Its a short affair, clocking in at only 20 minutes or so, but that’s no bad thing – the compositions are wistful but economic, awash with hazy artifacts that leave the whole affair submerged, a whisper heard from another room. Where early track like Pull Back the Veil offer more straightforward minimal-classical textures, Awake Again Always marries gentle guitars with alienesque, filtered voices – the longest track at 7 minutes, it proceeds at a glacial pace, so fragile it feels like it could break at any moment.
Whilst many albums can effectively wield a delay pedal, the charm here lies in the rather wonderful piano playing that accompanies such processing – the result being a work that stutters endlessly between beauty and decay, form and its inevitable collapse.
Gelap Gempita
by Sukatani
(Dugtrax)
A thousand points for the album cover alone, listening to Gela Gempita is like uncovering some rare gem on the forgotten beach of culture: an album that seems to filter the long-history of synth-rock and spit it back out in confusion. Lo-fi, snotty, and brazen, its runs through three-chord punk patterns with an aesthetic borrowed from Conrad Schnitzler’s more pop inspired works (if you haven’t heard Airport, Taxi, Bar, Hotel you haven’t lived), throwing in a healthy dose of bands like Man or Astroman? or the Polysics along the way.

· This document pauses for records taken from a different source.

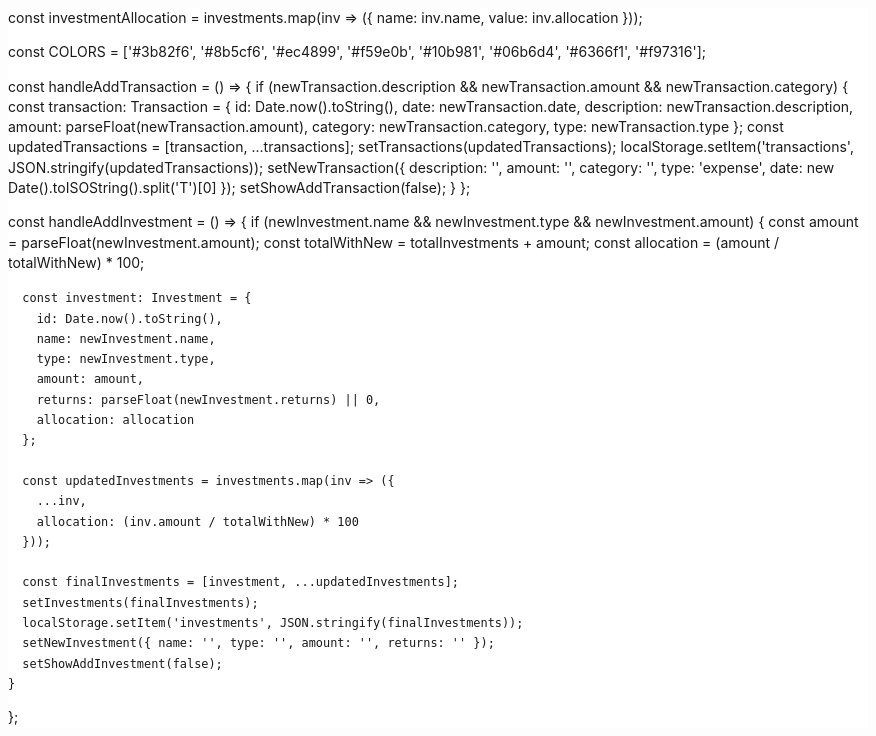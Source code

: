   const investmentAllocation = investments.map(inv => ({
    name: inv.name,
    value: inv.allocation
  }));

  const COLORS = ['#3b82f6', '#8b5cf6', '#ec4899', '#f59e0b', '#10b981', '#06b6d4', '#6366f1', '#f97316'];

  const handleAddTransaction = () => {
    if (newTransaction.description && newTransaction.amount && newTransaction.category) {
      const transaction: Transaction = {
        id: Date.now().toString(),
        date: newTransaction.date,
        description: newTransaction.description,
        amount: parseFloat(newTransaction.amount),
        category: newTransaction.category,
        type: newTransaction.type
      };
      const updatedTransactions = [transaction, ...transactions];
      setTransactions(updatedTransactions);
      localStorage.setItem('transactions', JSON.stringify(updatedTransactions));
      setNewTransaction({
        description: '',
        amount: '',
        category: '',
        type: 'expense',
        date: new Date().toISOString().split('T')[0]
      });
      setShowAddTransaction(false);
    }
  };

  const handleAddInvestment = () => {
    if (newInvestment.name && newInvestment.type && newInvestment.amount) {
      const amount = parseFloat(newInvestment.amount);
      const totalWithNew = totalInvestments + amount;
      const allocation = (amount / totalWithNew) * 100;
      
      const investment: Investment = {
        id: Date.now().toString(),
        name: newInvestment.name,
        type: newInvestment.type,
        amount: amount,
        returns: parseFloat(newInvestment.returns) || 0,
        allocation: allocation
      };
      
      const updatedInvestments = investments.map(inv => ({
        ...inv,
        allocation: (inv.amount / totalWithNew) * 100
      }));
      
      const finalInvestments = [investment, ...updatedInvestments];
      setInvestments(finalInvestments);
      localStorage.setItem('investments', JSON.stringify(finalInvestments));
      setNewInvestment({ name: '', type: '', amount: '', returns: '' });
      setShowAddInvestment(false);
    }
  };
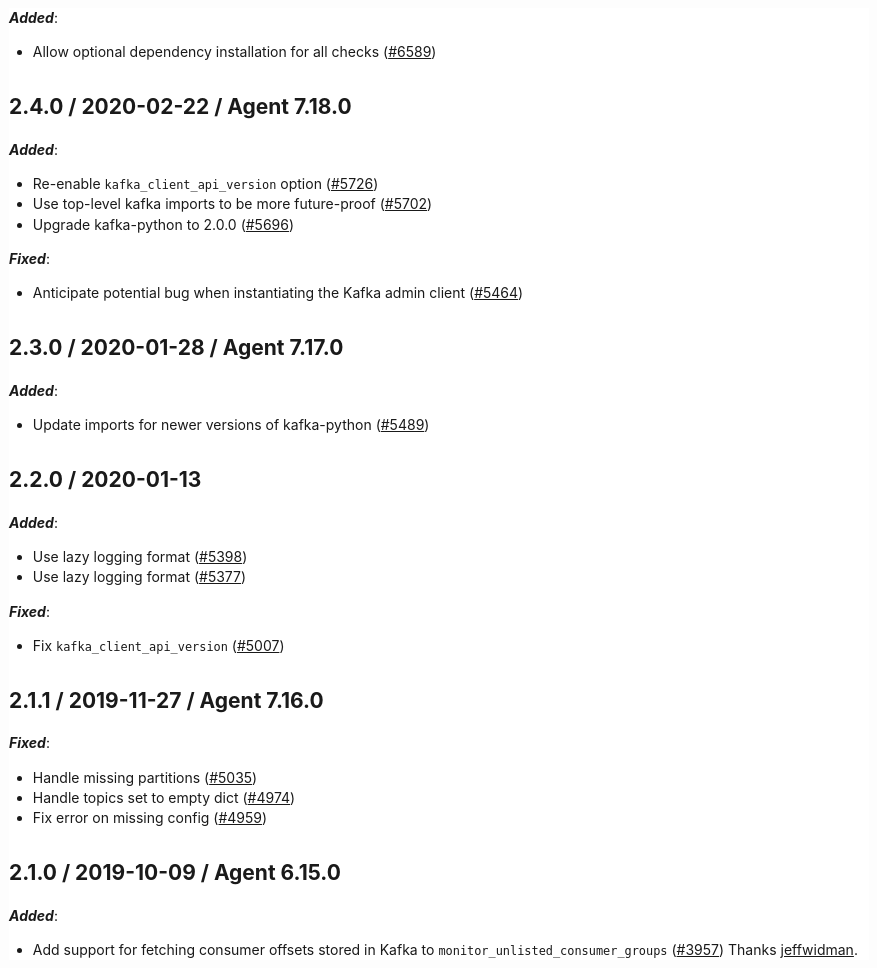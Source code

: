 ***Added***:

* Allow optional dependency installation for all checks ([#6589](https://github.com/KhulnaSoft/integrations-core/pull/6589))

## 2.4.0 / 2020-02-22 / Agent 7.18.0

***Added***:

* Re-enable `kafka_client_api_version` option ([#5726](https://github.com/KhulnaSoft/integrations-core/pull/5726))
* Use top-level kafka imports to be more future-proof ([#5702](https://github.com/KhulnaSoft/integrations-core/pull/5702))
* Upgrade kafka-python to 2.0.0 ([#5696](https://github.com/KhulnaSoft/integrations-core/pull/5696))

***Fixed***:

* Anticipate potential bug when instantiating the Kafka admin client ([#5464](https://github.com/KhulnaSoft/integrations-core/pull/5464))

## 2.3.0 / 2020-01-28 / Agent 7.17.0

***Added***:

* Update imports for newer versions of kafka-python ([#5489](https://github.com/KhulnaSoft/integrations-core/pull/5489))

## 2.2.0 / 2020-01-13

***Added***:

* Use lazy logging format ([#5398](https://github.com/KhulnaSoft/integrations-core/pull/5398))
* Use lazy logging format ([#5377](https://github.com/KhulnaSoft/integrations-core/pull/5377))

***Fixed***:

* Fix `kafka_client_api_version` ([#5007](https://github.com/KhulnaSoft/integrations-core/pull/5007))

## 2.1.1 / 2019-11-27 / Agent 7.16.0

***Fixed***:

* Handle missing partitions ([#5035](https://github.com/KhulnaSoft/integrations-core/pull/5035))
* Handle topics set to empty dict ([#4974](https://github.com/KhulnaSoft/integrations-core/pull/4974))
* Fix error on missing config ([#4959](https://github.com/KhulnaSoft/integrations-core/pull/4959))

## 2.1.0 / 2019-10-09 / Agent 6.15.0

***Added***:

* Add support for fetching consumer offsets stored in Kafka to `monitor_unlisted_consumer_groups` ([#3957](https://github.com/KhulnaSoft/integrations-core/pull/3957)) Thanks [jeffwidman](https://github.com/jeffwidman).
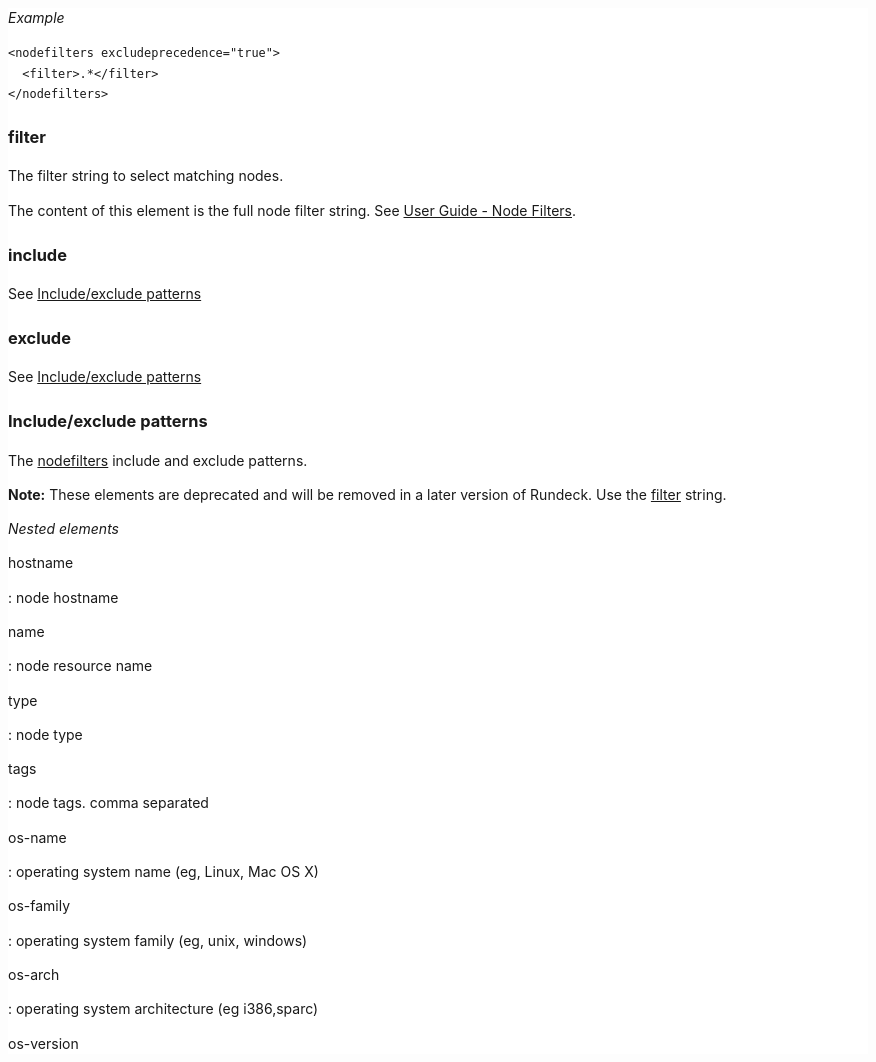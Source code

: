 _Example_

```{.xml}
<nodefilters excludeprecedence="true">
  <filter>.*</filter>
</nodefilters>
```

### filter

The filter string to select matching nodes.

The content of this element is the full node filter string. See [User Guide - Node Filters](/manual/11-node-filters.md).

### include

See [Include/exclude patterns](#includeexclude-patterns)

### exclude

See [Include/exclude patterns](#includeexclude-patterns)

### Include/exclude patterns

The [nodefilters](#nodefilters) include and exclude patterns.

**Note:** These elements are deprecated and will be removed in a later version of Rundeck. Use the [filter](#filter) string.

_Nested elements_

hostname

: node hostname

name

: node resource name

type

: node type

tags

: node tags. comma separated

os-name

: operating system name (eg, Linux, Mac OS X)

os-family

: operating system family (eg, unix, windows)

os-arch

: operating system architecture (eg i386,sparc)

os-version
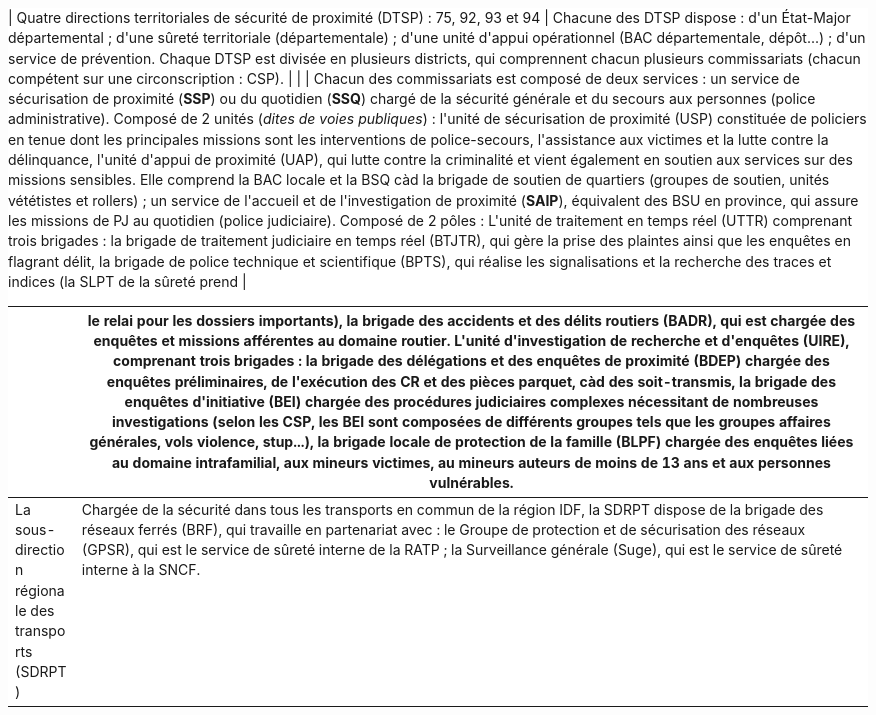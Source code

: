 | Quatre directions territoriales de sécurité de proximité (DTSP) : 75, 92, 93 et 94 | Chacune des DTSP dispose : d'un État-Major départemental ; d'une sûreté territoriale (départementale) ; d'une unité d'appui opérationnel (BAC départementale, dépôt...) ; d'un service de prévention. Chaque DTSP est divisée en plusieurs districts, qui comprennent chacun plusieurs commissariats (chacun compétent sur une circonscription : CSP).                                                                                                                                                                                                                                                                                                                                                                                                                                                                                                                                                                                                                                                                                                                                                                                                                                                                                                                                                                                  |
|                                                                                    | Chacun des commissariats est composé de deux services : un service de sécurisation de proximité (**SSP**) ou du quotidien (**SSQ**) chargé de la sécurité générale et du secours aux personnes (police administrative). Composé de 2 unités (*dites de voies publiques*) : l'unité de sécurisation de proximité (USP) constituée de policiers en tenue dont les principales missions sont les interventions de police-secours, l'assistance aux victimes et la lutte contre la délinquance, l'unité d'appui de proximité (UAP), qui lutte contre la criminalité et vient également en soutien aux services sur des missions sensibles. Elle comprend la BAC locale et la BSQ càd la brigade de soutien de quartiers (groupes de soutien, unités vététistes et rollers) ; un service de l'accueil et de l'investigation de proximité (**SAIP**), équivalent des BSU en province, qui assure les missions de PJ au quotidien (police judiciaire). Composé de 2 pôles : L'unité de traitement en temps réel (UTTR) comprenant trois brigades : la brigade de traitement judiciaire en temps réel (BTJTR), qui gère la prise des plaintes ainsi que les enquêtes en flagrant délit, la brigade de police technique et scientifique (BPTS), qui réalise les signalisations et la recherche des traces et indices (la SLPT de la sûreté prend |

|                                                                      | le relai pour les dossiers importants), la brigade des accidents et des délits routiers (BADR), qui est chargée des enquêtes et missions afférentes au domaine routier. L'unité d'investigation de recherche et d'enquêtes (UIRE), comprenant trois brigades : la brigade des délégations et des enquêtes de proximité (BDEP) chargée des enquêtes préliminaires, de l'exécution des CR et des pièces parquet, càd des soit-transmis, la brigade des enquêtes d'initiative (BEI) chargée des procédures judiciaires complexes nécessitant de nombreuses investigations (selon les CSP, les BEI sont composées de différents groupes tels que les groupes affaires générales, vols violence, stup...), la brigade locale de protection de la famille (BLPF) chargée des enquêtes liées au domaine intrafamilial, aux mineurs victimes, au mineurs auteurs de moins de 13 ans et aux personnes vulnérables. |
| -------------------------------------------------------------------- | --------------------------------------------------------------------------------------------------------------------------------------------------------------------------------------------------------------------------------------------------------------------------------------------------------------------------------------------------------------------------------------------------------------------------------------------------------------------------------------------------------------------------------------------------------------------------------------------------------------------------------------------------------------------------------------------------------------------------------------------------------------------------------------------------------------------------------------------------------------------------------------------------------- |
| La sous-direction régionale des transports (SDRPT)                   | Chargée de la sécurité dans tous les transports en commun de la région IDF, la SDRPT dispose de la brigade des réseaux ferrés (BRF), qui travaille en partenariat avec : le Groupe de protection et de sécurisation des réseaux (GPSR), qui est le service de sûreté interne de la RATP ; la Surveillance générale (Suge), qui est le service de sûreté interne à la SNCF.                                                                                                                                                                                                                                                                                                                                                                                                                                                                                                                                |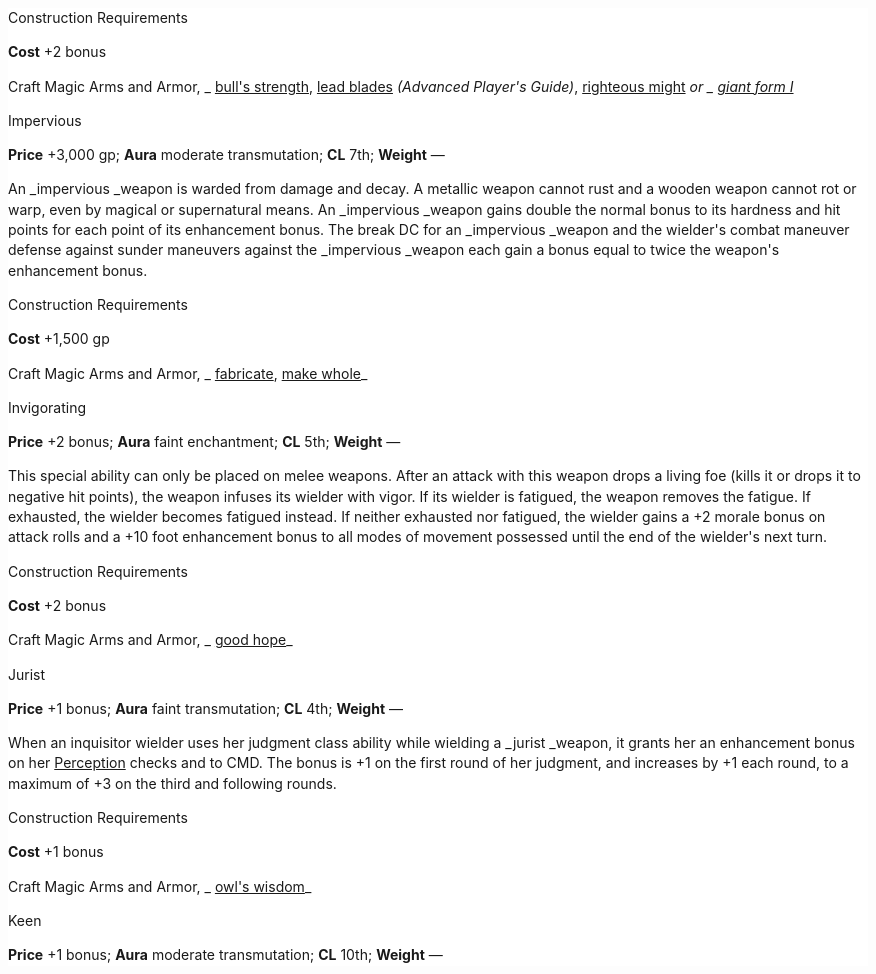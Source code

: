 Construction Requirements

**Cost** +2 bonus

Craft Magic Arms and Armor, _ [bull's strength](spells/bullSStrength.md#_bull-s-strength), [lead blades](advanced/spells/leadBlades.md#_lead-blades-) _(_Advanced Player's Guide_)_, [righteous might](spells/righteousMight.md#_righteous-might) _or _ [giant form I](spells/giantForm.md#_giant-form-i)_

Impervious

**Price** +3,000 gp; **Aura** moderate transmutation; **CL** 7th; **Weight** —

An _impervious _weapon is warded from damage and decay. A metallic weapon cannot rust and a wooden weapon cannot rot or warp, even by magical or supernatural means. An _impervious _weapon gains double the normal bonus to its hardness and hit points for each point of its enhancement bonus. The break DC for an _impervious _weapon and the wielder's combat maneuver defense against sunder maneuvers against the _impervious _weapon each gain a bonus equal to twice the weapon's enhancement bonus.

Construction Requirements

**Cost** +1,500 gp

Craft Magic Arms and Armor, _ [fabricate](spells/fabricate.md#_fabricate), [make whole](spells/makeWhole.md#_make-whole)_

Invigorating

**Price** +2 bonus; **Aura** faint enchantment; **CL** 5th; **Weight** —

This special ability can only be placed on melee weapons. After an attack with this weapon drops a living foe (kills it or drops it to negative hit points), the weapon infuses its wielder with vigor. If its wielder is fatigued, the weapon removes the fatigue. If exhausted, the wielder becomes fatigued instead. If neither exhausted nor fatigued, the wielder gains a +2 morale bonus on attack rolls and a +10 foot enhancement bonus to all modes of movement possessed until the end of the wielder's next turn.

Construction Requirements

**Cost** +2 bonus

Craft Magic Arms and Armor, _ [good hope](spells/goodHope.md#_good-hope)_

Jurist

**Price** +1 bonus; **Aura** faint transmutation; **CL** 4th; **Weight** —

When an inquisitor wielder uses her judgment class ability while wielding a _jurist _weapon, it grants her an enhancement bonus on her [Perception](skills/perception.md#_perception) checks and to CMD. The bonus is +1 on the first round of her judgment, and increases by +1 each round, to a maximum of +3 on the third and following rounds.

Construction Requirements

**Cost** +1 bonus

Craft Magic Arms and Armor, _ [owl's wisdom](spells/owlSWisdom.md#_owl-s-wisdom)_

Keen

**Price** +1 bonus; **Aura** moderate transmutation; **CL** 10th; **Weight** —
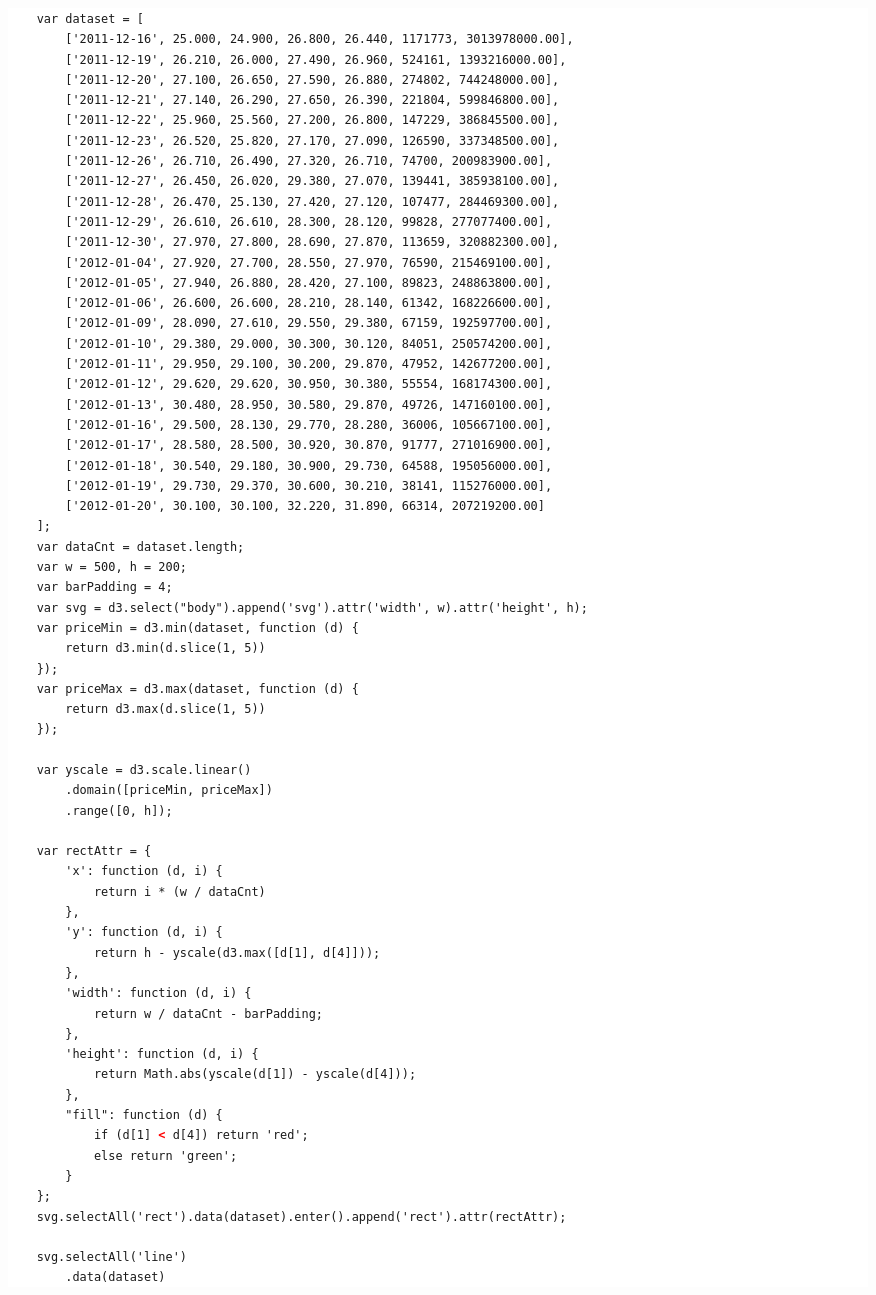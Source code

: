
 ```html
    var dataset = [
        ['2011-12-16', 25.000, 24.900, 26.800, 26.440, 1171773, 3013978000.00],
        ['2011-12-19', 26.210, 26.000, 27.490, 26.960, 524161, 1393216000.00],
        ['2011-12-20', 27.100, 26.650, 27.590, 26.880, 274802, 744248000.00],
        ['2011-12-21', 27.140, 26.290, 27.650, 26.390, 221804, 599846800.00],
        ['2011-12-22', 25.960, 25.560, 27.200, 26.800, 147229, 386845500.00],
        ['2011-12-23', 26.520, 25.820, 27.170, 27.090, 126590, 337348500.00],
        ['2011-12-26', 26.710, 26.490, 27.320, 26.710, 74700, 200983900.00],
        ['2011-12-27', 26.450, 26.020, 29.380, 27.070, 139441, 385938100.00],
        ['2011-12-28', 26.470, 25.130, 27.420, 27.120, 107477, 284469300.00],
        ['2011-12-29', 26.610, 26.610, 28.300, 28.120, 99828, 277077400.00],
        ['2011-12-30', 27.970, 27.800, 28.690, 27.870, 113659, 320882300.00],
        ['2012-01-04', 27.920, 27.700, 28.550, 27.970, 76590, 215469100.00],
        ['2012-01-05', 27.940, 26.880, 28.420, 27.100, 89823, 248863800.00],
        ['2012-01-06', 26.600, 26.600, 28.210, 28.140, 61342, 168226600.00],
        ['2012-01-09', 28.090, 27.610, 29.550, 29.380, 67159, 192597700.00],
        ['2012-01-10', 29.380, 29.000, 30.300, 30.120, 84051, 250574200.00],
        ['2012-01-11', 29.950, 29.100, 30.200, 29.870, 47952, 142677200.00],
        ['2012-01-12', 29.620, 29.620, 30.950, 30.380, 55554, 168174300.00],
        ['2012-01-13', 30.480, 28.950, 30.580, 29.870, 49726, 147160100.00],
        ['2012-01-16', 29.500, 28.130, 29.770, 28.280, 36006, 105667100.00],
        ['2012-01-17', 28.580, 28.500, 30.920, 30.870, 91777, 271016900.00],
        ['2012-01-18', 30.540, 29.180, 30.900, 29.730, 64588, 195056000.00],
        ['2012-01-19', 29.730, 29.370, 30.600, 30.210, 38141, 115276000.00],
        ['2012-01-20', 30.100, 30.100, 32.220, 31.890, 66314, 207219200.00]
    ];
    var dataCnt = dataset.length;
    var w = 500, h = 200;
    var barPadding = 4;
    var svg = d3.select("body").append('svg').attr('width', w).attr('height', h);
    var priceMin = d3.min(dataset, function (d) {
        return d3.min(d.slice(1, 5))
    });
    var priceMax = d3.max(dataset, function (d) {
        return d3.max(d.slice(1, 5))
    });

    var yscale = d3.scale.linear()
        .domain([priceMin, priceMax])
        .range([0, h]);

    var rectAttr = {
        'x': function (d, i) {
            return i * (w / dataCnt)
        },
        'y': function (d, i) {
            return h - yscale(d3.max([d[1], d[4]]));
        },
        'width': function (d, i) {
            return w / dataCnt - barPadding;
        },
        'height': function (d, i) {
            return Math.abs(yscale(d[1]) - yscale(d[4]));
        },
        "fill": function (d) {
            if (d[1] < d[4]) return 'red';
            else return 'green';
        }
    };
    svg.selectAll('rect').data(dataset).enter().append('rect').attr(rectAttr);

    svg.selectAll('line')
        .data(dataset)
```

With many tracks constructed of the most simple materials – descending melodies and riffs passed between the vocals and guitars, supported by classic punk beat – it’s somewhat amazing it manages to sound so distinctive, a feature born, perhaps of repetition. Sukatani seem entirely happy to sit with a single refrain for the majority of a track, allowing their work to just sit in a way that seems almost incongruous with the erraticism of their genre.
Admittedly, the slower, less synth-laden tracks suffer a little, but thankfully they are few and far between: most of the album is defined by driving synth bass and bouncy arpeggios that decorate the almost aggressively naive drum programming. It’s almost like the entire release is a vitriolic ode to the phrase ‘less is more’, undertaking the bare minimum required to forge a perfect synth-punk structure.
Downpour
by Charmer
(Counter Intuitive Records)
Those people not immediately sold on this specific brand of American Emo might not immediately find the gold buried with Charmer’s Downpour – an album that is both very, very EMO, and surprisingly good. I’ll admit to normally being put off by anything that leans too far into the trappings of its genre, but Downpour succeeds both by its strong songwriting and just enough unusual choices to lift it above the admittedly crowded street of its peers.
The vocals are solid, if predictable, but it is the mixture of anthemic guitars, the odd skate-punk drum pattern, and some awesome riffs that really life the proceedings. Drawing influence from the likes of Brand New and The Movielife, and blessed with crystalline production, Charmer live and die by their often inspired guitar-parts – an instrument that jumps between pop-punk and the sort of metal-adjacent punk popularized by Strung Out.
Sure, it’s not fancy and weird, but in its best moments its stellar stuff – from the melodic-hardcore of Linger to the indie-pop of Swords Dance, Downpour is one near-perfect execution after another. And if you’re still not sold, jump straight to the power-pop closer, Galick Gun, which channels a J.Robbins level of greatness.